Marketing team goals usually end up being more general, such as generating larger email lists or increasing website visits and leads. But without creating measurable, time-bound goals (that are also attainable) there is no way to know whether the marketing team is truly reaching its full potential.
Unifying your sales and marketing departments into one aligned Smarketing team will give your company an advantage. That way you can set business goals and then divide them into sales and marketing-specific objectives.
Marketing Numbers
Start by setting an overall business plan, say having one new client a month or increasing revenue X amount by the end of the year. Then work backward to find out how many sales that would require, then how many sales, website visits, etc.
For example, for a revenue increase of $500,000 you might need 10 new clients within the next year, that would mean 500 new leads and 20,000 website visitors. Marketing needs to find a way to get those web visits.
Use that process to determine the number of Sales Qualified Leads (SQL) and Marketing Qualified Leads (MQL) your company will need to reach its goals. That way the marketing team can take those MQLs and nurture them into SQLs making it easy for the sales team to close a deal.
These can also be linked to specific campaigns, such as a series of emails your team is sending out about a new products or service you are offering. Add numbers to that, too. “We will send out _____ emails with the hope of gaining ______ new clients.”
Another way to add a number to marketing services is to determine where your team would like to be ranked in certain searches. Such as saying that by the end of a specific time period your company would like to be ranked first for those who search a keyword that is hot in your industry.
That will determine exactly what your Smarketing team will be striving for.
Learn From Those Numbers
No campaign is going to be perfect the first time you try it. That’s why measurable goals are so important, so a company can tell when they are succeeding and when they are not.
When you are not reaching your goals it is time to meet with the entire Smarketing team to decide whether the goal was unreachable, or what needs to be changed to attain that in the next month or year.

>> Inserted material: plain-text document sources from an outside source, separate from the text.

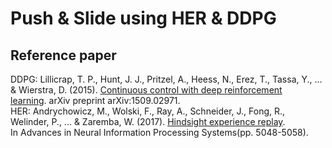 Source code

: # Push & Slide using HER & DDPG
## Reference paper
DDPG: Lillicrap, T. P., Hunt, J. J., Pritzel, A., Heess, N., Erez, T., Tassa, Y., ... & Wierstra, D. (2015). [Continuous control with deep reinforcement learning](https://arxiv.org/pdf/1509.02971.pdf). arXiv preprint arXiv:1509.02971.  
HER: Andrychowicz, M., Wolski, F., Ray, A., Schneider, J., Fong, R., Welinder, P., ... & Zaremba, W. (2017). [Hindsight experience replay](https://arxiv.org/pdf/1707.01495.pdf). In Advances in Neural Information Processing Systems(pp. 5048-5058).
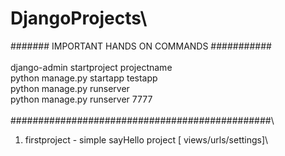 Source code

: # DjangoProjects\
####### IMPORTANT HANDS ON COMMANDS ###########\
\
django-admin startproject projectname\
python manage.py startapp testapp\
python manage.py runserver\
python manage.py runserver 7777\
\
###############################################\
1) firstproject - simple sayHello project [ views/urls/settings]\
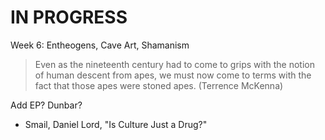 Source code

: # IN PROGRESS
Week 6: Entheogens, Cave Art, Shamanism

> Even as the nineteenth century had to come to grips with the notion of human descent from apes, we must now come to terms with the fact that those apes were stoned apes. (Terrence McKenna)

Add EP? Dunbar?

* Smail, Daniel Lord, "Is Culture Just a Drug?" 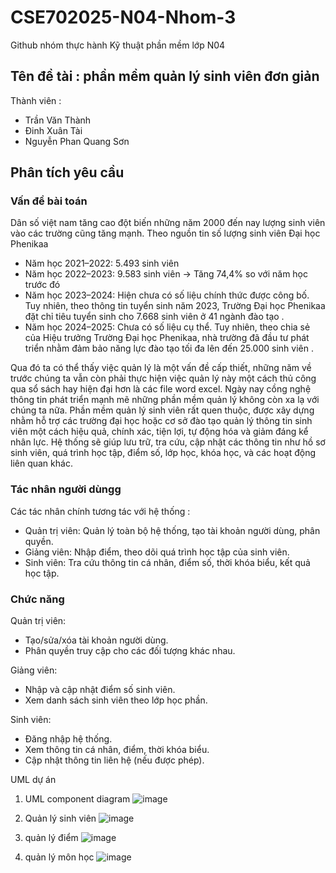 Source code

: # CSE702025-N04-Nhom-3

Github nhóm thực hành Kỹ thuật phần mềm lớp N04
## Tên đề tài : phần mềm quản lý sinh viên đơn giản 

Thành viên : 
- Trần Văn Thành
- Đinh Xuân Tài
- Nguyễn Phan Quang Sơn

## Phân tích yêu cầu 
### Vấn đề bài toán 
Dân số việt nam tăng cao đột biến những năm 2000 đến nay lượng sinh viên vào các trường cũng tăng mạnh.
Theo nguồn tin số lượng sinh viên Đại học Phenikaa
- Năm học 2021–2022: 5.493 sinh viên
- Năm học 2022–2023: 9.583 sinh viên → Tăng 74,4% so với năm học trước đó 
- Năm học 2023–2024: Hiện chưa có số liệu chính thức được công bố. Tuy nhiên, theo thông tin tuyển sinh năm 2023, Trường Đại học Phenikaa đặt chỉ tiêu tuyển sinh cho 7.668 sinh viên ở 41 ngành đào tạo .
- Năm học 2024–2025: Chưa có số liệu cụ thể. Tuy nhiên, theo chia sẻ của Hiệu trưởng Trường Đại học Phenikaa, nhà trường đã đầu tư phát triển nhằm đảm bảo năng lực đào tạo tối đa lên đến 25.000 sinh viên .

Qua đó ta có thể thấy việc quản lý là một vấn đề cấp thiết, những năm về trước chúng ta vẫn còn phải thực hiện việc quản lý này một cách thủ công qua sổ sách hay hiện đại hơn là các file word excel.
Ngày nay cồng nghệ thông tin phát triển mạnh mẽ những phần mềm quản lý không còn xa lạ với chúng ta nữa. Phần mềm quản lý sinh viên rất quen thuộc, được xây dựng nhằm hỗ trợ các trường đại học hoặc cơ sở đào tạo quản lý thông tin sinh viên một cách hiệu quả, chính xác, tiện lợi, tự động hóa và giảm đáng kể nhân lực. Hệ thống sẽ giúp lưu trữ, tra cứu, cập nhật các thông tin như hồ sơ sinh viên, quá trình học tập, điểm số, lớp học, khóa học, và các hoạt động liên quan khác.

### Tác nhân người dùngg 
Các tác nhân chính tương tác với hệ thống :
- Quản trị viên: Quản lý toàn bộ hệ thống, tạo tài khoản người dùng, phân quyền.
- Giảng viên: Nhập điểm, theo dõi quá trình học tập của sinh viên.
- Sinh viên: Tra cứu thông tin cá nhân, điểm số, thời khóa biểu, kết quả học tập.

### Chức năng
Quản trị viên:
- Tạo/sửa/xóa tài khoản người dùng.
- Phân quyền truy cập cho các đối tượng khác nhau.

Giảng viên:
- Nhập và cập nhật điểm số sinh viên.
- Xem danh sách sinh viên theo lớp học phần.

Sinh viên:
- Đăng nhập hệ thống.
- Xem thông tin cá nhân, điểm, thời khóa biểu.
- Cập nhật thông tin liên hệ (nếu được phép).

UML dự án 
1. UML component diagram
![image](https://github.com/user-attachments/assets/b7471291-2739-4132-80a4-fcb67219df9d)

2. Quản lý sinh viên
![image](https://github.com/user-attachments/assets/2fbb1989-4327-4c7b-9c90-424fc302808e)

3. quản lý điểm
![image](https://github.com/user-attachments/assets/69bb00a7-f69a-439d-b55f-2bd3b5016a74)

4. quản lý môn học
![image](https://github.com/user-attachments/assets/eab1e389-8bfa-4914-9f9c-2d0292c75a1f)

Specifically the marketing department needs to be constantly learning what can and should be improved in order to help the sales side get high-quality leads so that they can make the sales the company depends on.
Takeaway
Sales and marketing teams are not known for working well together, but by unifying them into a Smarketing team they can work together to achieve overarching company goals. With that, give marketing teams specific numbers to strive for so they can measure their successes the way the sales team does.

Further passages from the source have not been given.